Stored items from a collection
Start of Block
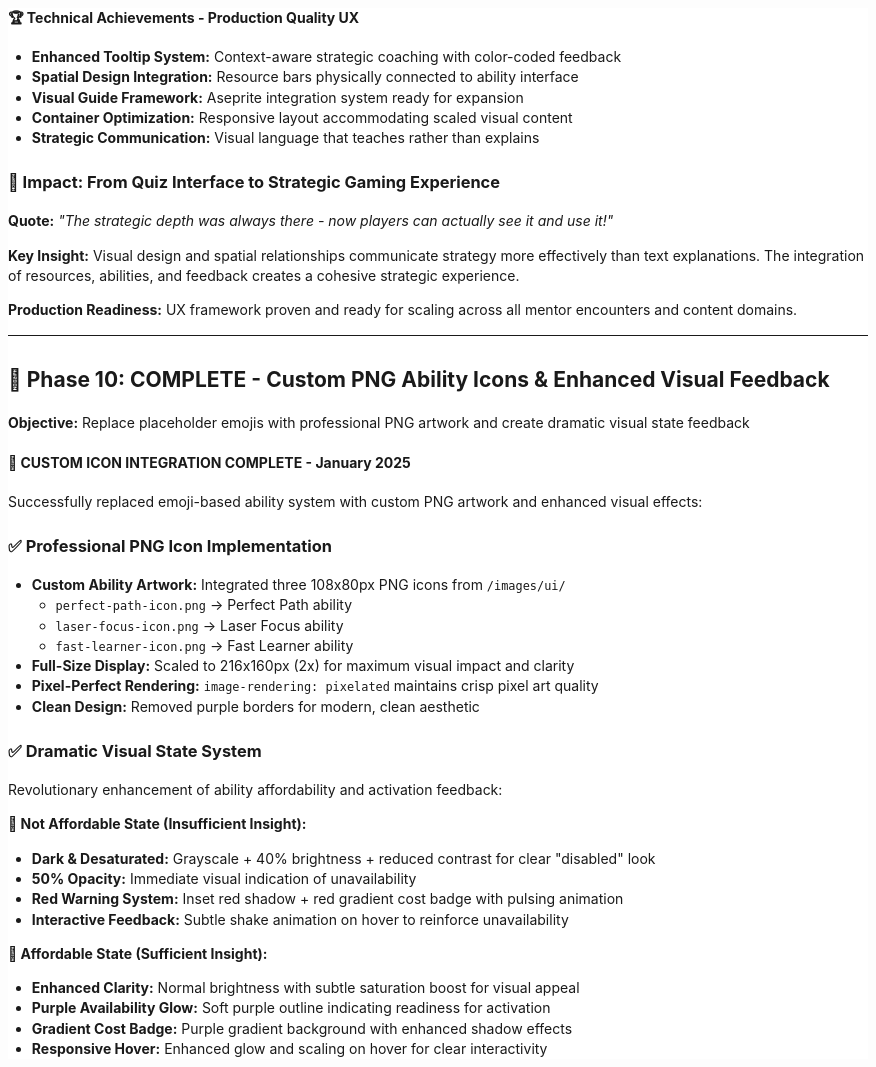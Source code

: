 #### 🏆 Technical Achievements - Production Quality UX
- **Enhanced Tooltip System:** Context-aware strategic coaching with color-coded feedback
- **Spatial Design Integration:** Resource bars physically connected to ability interface
- **Visual Guide Framework:** Aseprite integration system ready for expansion
- **Container Optimization:** Responsive layout accommodating scaled visual content
- **Strategic Communication:** Visual language that teaches rather than explains

### 🚀 Impact: From Quiz Interface to Strategic Gaming Experience
**Quote:** *"The strategic depth was always there - now players can actually see it and use it!"*

**Key Insight:** Visual design and spatial relationships communicate strategy more effectively than text explanations. The integration of resources, abilities, and feedback creates a cohesive strategic experience.

**Production Readiness:** UX framework proven and ready for scaling across all mentor encounters and content domains.

---

## 🎨 Phase 10: COMPLETE - Custom PNG Ability Icons & Enhanced Visual Feedback
**Objective:** Replace placeholder emojis with professional PNG artwork and create dramatic visual state feedback

#### 🎉 CUSTOM ICON INTEGRATION COMPLETE - January 2025
Successfully replaced emoji-based ability system with custom PNG artwork and enhanced visual effects:

### ✅ Professional PNG Icon Implementation  
- **Custom Ability Artwork:** Integrated three 108x80px PNG icons from `/images/ui/`
  - `perfect-path-icon.png` → Perfect Path ability
  - `laser-focus-icon.png` → Laser Focus ability  
  - `fast-learner-icon.png` → Fast Learner ability
- **Full-Size Display:** Scaled to 216x160px (2x) for maximum visual impact and clarity
- **Pixel-Perfect Rendering:** `image-rendering: pixelated` maintains crisp pixel art quality
- **Clean Design:** Removed purple borders for modern, clean aesthetic

### ✅ Dramatic Visual State System
Revolutionary enhancement of ability affordability and activation feedback:

**🚫 Not Affordable State (Insufficient Insight):**
- **Dark & Desaturated:** Grayscale + 40% brightness + reduced contrast for clear "disabled" look
- **50% Opacity:** Immediate visual indication of unavailability
- **Red Warning System:** Inset red shadow + red gradient cost badge with pulsing animation
- **Interactive Feedback:** Subtle shake animation on hover to reinforce unavailability

**💜 Affordable State (Sufficient Insight):**
- **Enhanced Clarity:** Normal brightness with subtle saturation boost for visual appeal
- **Purple Availability Glow:** Soft purple outline indicating readiness for activation
- **Gradient Cost Badge:** Purple gradient background with enhanced shadow effects
- **Responsive Hover:** Enhanced glow and scaling on hover for clear interactivity

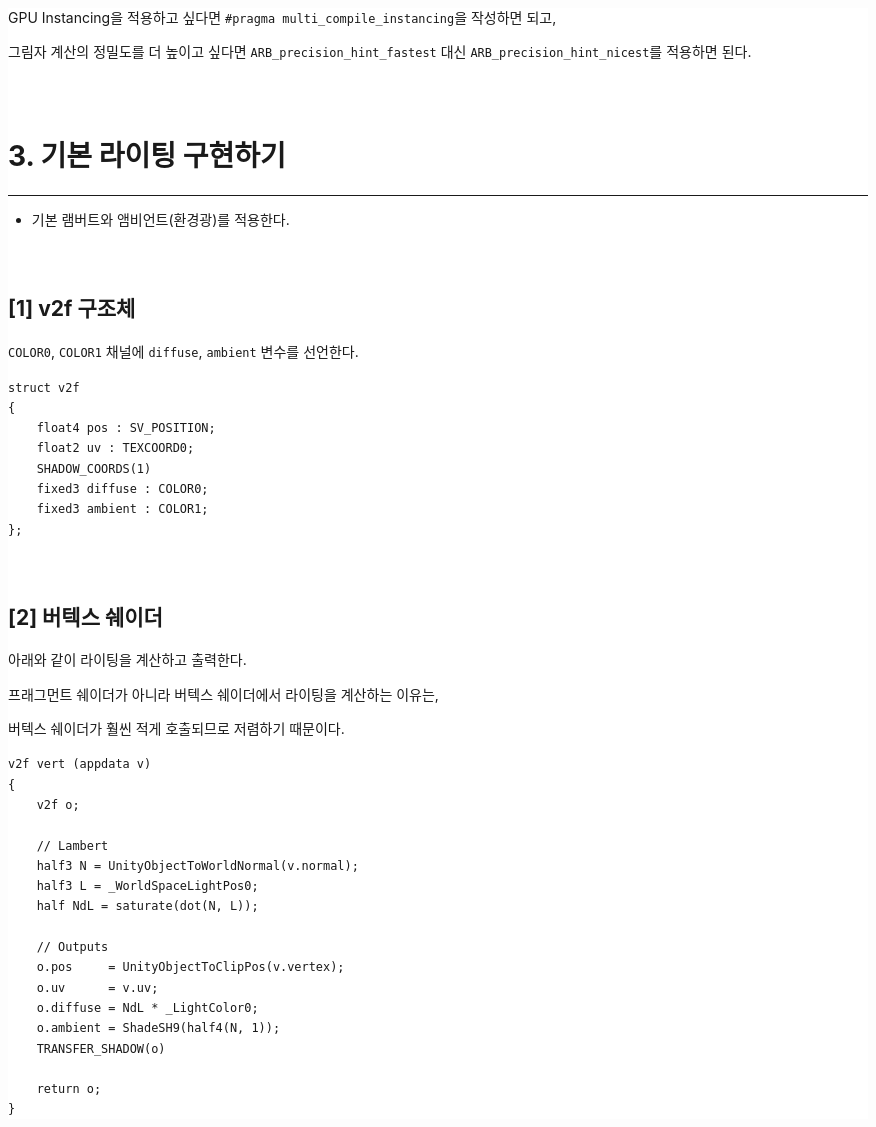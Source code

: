GPU Instancing을 적용하고 싶다면 `#pragma multi_compile_instancing`을 작성하면 되고,

그림자 계산의 정밀도를 더 높이고 싶다면 `ARB_precision_hint_fastest` 대신 `ARB_precision_hint_nicest`를 적용하면 된다.

<br>

# 3. 기본 라이팅 구현하기
---

- 기본 램버트와 앰비언트(환경광)를 적용한다.

<br>

## **[1] v2f 구조체**

`COLOR0`, `COLOR1` 채널에 `diffuse`, `ambient` 변수를 선언한다.

```hlsl
struct v2f
{
    float4 pos : SV_POSITION;
    float2 uv : TEXCOORD0;
    SHADOW_COORDS(1)
    fixed3 diffuse : COLOR0;
    fixed3 ambient : COLOR1;
};
```

<br>

## **[2] 버텍스 쉐이더**

아래와 같이 라이팅을 계산하고 출력한다.

프래그먼트 쉐이더가 아니라 버텍스 쉐이더에서 라이팅을 계산하는 이유는,

버텍스 쉐이더가 훨씬 적게 호출되므로 저렴하기 때문이다.

```hlsl
v2f vert (appdata v)
{
    v2f o;
    
    // Lambert
    half3 N = UnityObjectToWorldNormal(v.normal);
    half3 L = _WorldSpaceLightPos0;
    half NdL = saturate(dot(N, L));

    // Outputs
    o.pos     = UnityObjectToClipPos(v.vertex);
    o.uv      = v.uv;
    o.diffuse = NdL * _LightColor0;
    o.ambient = ShadeSH9(half4(N, 1));
    TRANSFER_SHADOW(o)

    return o;
}
```
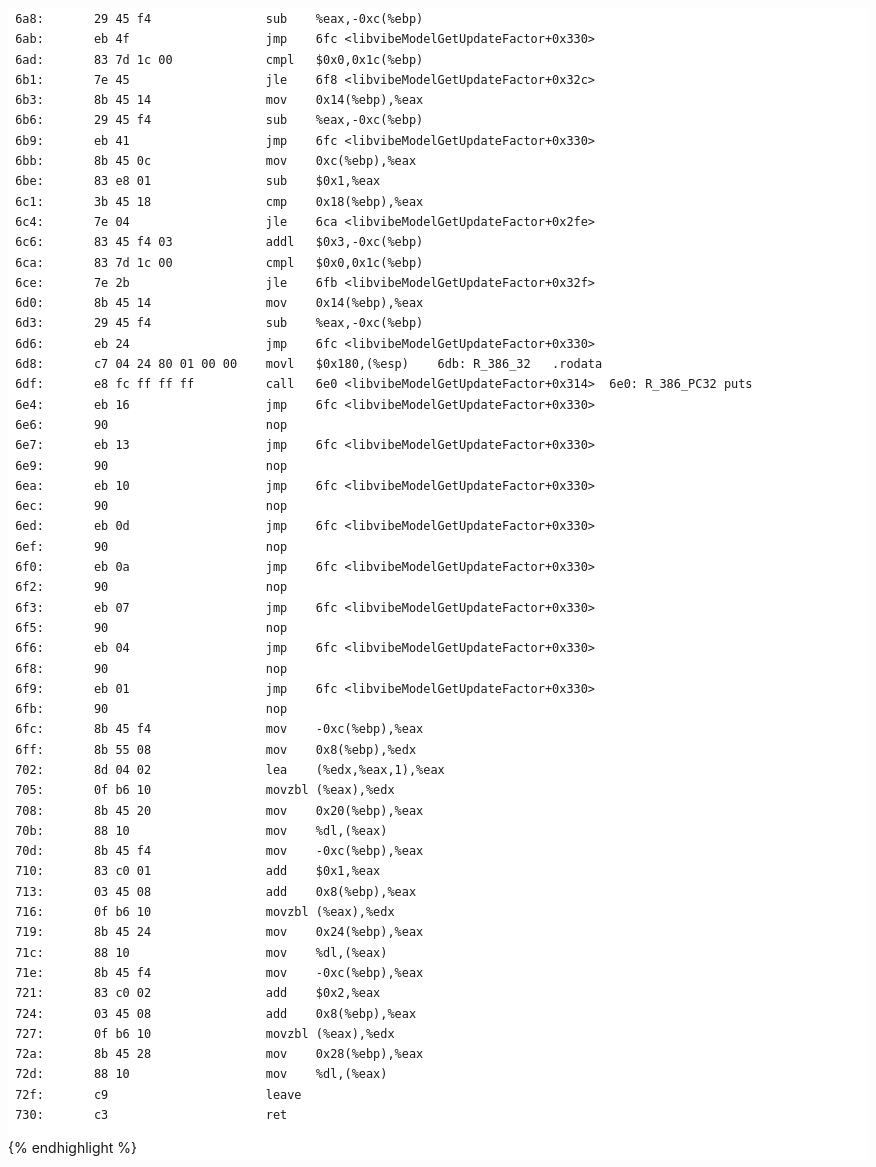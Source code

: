      6a8:       29 45 f4                sub    %eax,-0xc(%ebp)
     6ab:       eb 4f                   jmp    6fc <libvibeModelGetUpdateFactor+0x330>
     6ad:       83 7d 1c 00             cmpl   $0x0,0x1c(%ebp)
     6b1:       7e 45                   jle    6f8 <libvibeModelGetUpdateFactor+0x32c>
     6b3:       8b 45 14                mov    0x14(%ebp),%eax
     6b6:       29 45 f4                sub    %eax,-0xc(%ebp)
     6b9:       eb 41                   jmp    6fc <libvibeModelGetUpdateFactor+0x330>
     6bb:       8b 45 0c                mov    0xc(%ebp),%eax
     6be:       83 e8 01                sub    $0x1,%eax
     6c1:       3b 45 18                cmp    0x18(%ebp),%eax
     6c4:       7e 04                   jle    6ca <libvibeModelGetUpdateFactor+0x2fe>
     6c6:       83 45 f4 03             addl   $0x3,-0xc(%ebp)
     6ca:       83 7d 1c 00             cmpl   $0x0,0x1c(%ebp)
     6ce:       7e 2b                   jle    6fb <libvibeModelGetUpdateFactor+0x32f>
     6d0:       8b 45 14                mov    0x14(%ebp),%eax
     6d3:       29 45 f4                sub    %eax,-0xc(%ebp)
     6d6:       eb 24                   jmp    6fc <libvibeModelGetUpdateFactor+0x330>
     6d8:       c7 04 24 80 01 00 00    movl   $0x180,(%esp)    6db: R_386_32   .rodata
     6df:       e8 fc ff ff ff          call   6e0 <libvibeModelGetUpdateFactor+0x314>  6e0: R_386_PC32 puts
     6e4:       eb 16                   jmp    6fc <libvibeModelGetUpdateFactor+0x330>
     6e6:       90                      nop
     6e7:       eb 13                   jmp    6fc <libvibeModelGetUpdateFactor+0x330>
     6e9:       90                      nop
     6ea:       eb 10                   jmp    6fc <libvibeModelGetUpdateFactor+0x330>
     6ec:       90                      nop
     6ed:       eb 0d                   jmp    6fc <libvibeModelGetUpdateFactor+0x330>
     6ef:       90                      nop
     6f0:       eb 0a                   jmp    6fc <libvibeModelGetUpdateFactor+0x330>
     6f2:       90                      nop
     6f3:       eb 07                   jmp    6fc <libvibeModelGetUpdateFactor+0x330>
     6f5:       90                      nop
     6f6:       eb 04                   jmp    6fc <libvibeModelGetUpdateFactor+0x330>
     6f8:       90                      nop
     6f9:       eb 01                   jmp    6fc <libvibeModelGetUpdateFactor+0x330>
     6fb:       90                      nop
     6fc:       8b 45 f4                mov    -0xc(%ebp),%eax
     6ff:       8b 55 08                mov    0x8(%ebp),%edx
     702:       8d 04 02                lea    (%edx,%eax,1),%eax
     705:       0f b6 10                movzbl (%eax),%edx
     708:       8b 45 20                mov    0x20(%ebp),%eax
     70b:       88 10                   mov    %dl,(%eax)
     70d:       8b 45 f4                mov    -0xc(%ebp),%eax
     710:       83 c0 01                add    $0x1,%eax
     713:       03 45 08                add    0x8(%ebp),%eax
     716:       0f b6 10                movzbl (%eax),%edx
     719:       8b 45 24                mov    0x24(%ebp),%eax
     71c:       88 10                   mov    %dl,(%eax)
     71e:       8b 45 f4                mov    -0xc(%ebp),%eax
     721:       83 c0 02                add    $0x2,%eax
     724:       03 45 08                add    0x8(%ebp),%eax
     727:       0f b6 10                movzbl (%eax),%edx
     72a:       8b 45 28                mov    0x28(%ebp),%eax
     72d:       88 10                   mov    %dl,(%eax)
     72f:       c9                      leave
     730:       c3                      ret
{% endhighlight %}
End of Block
__YOUR GOAL__
Extract every line above that contains the word "clear".

__WRITTEN RESPONSE__
- **Dark & Desaturated:** Grayscale + 40% brightness + reduced contrast for clear "disabled" look
- **Responsive Hover:** Enhanced glow and scaling on hover for clear interactivity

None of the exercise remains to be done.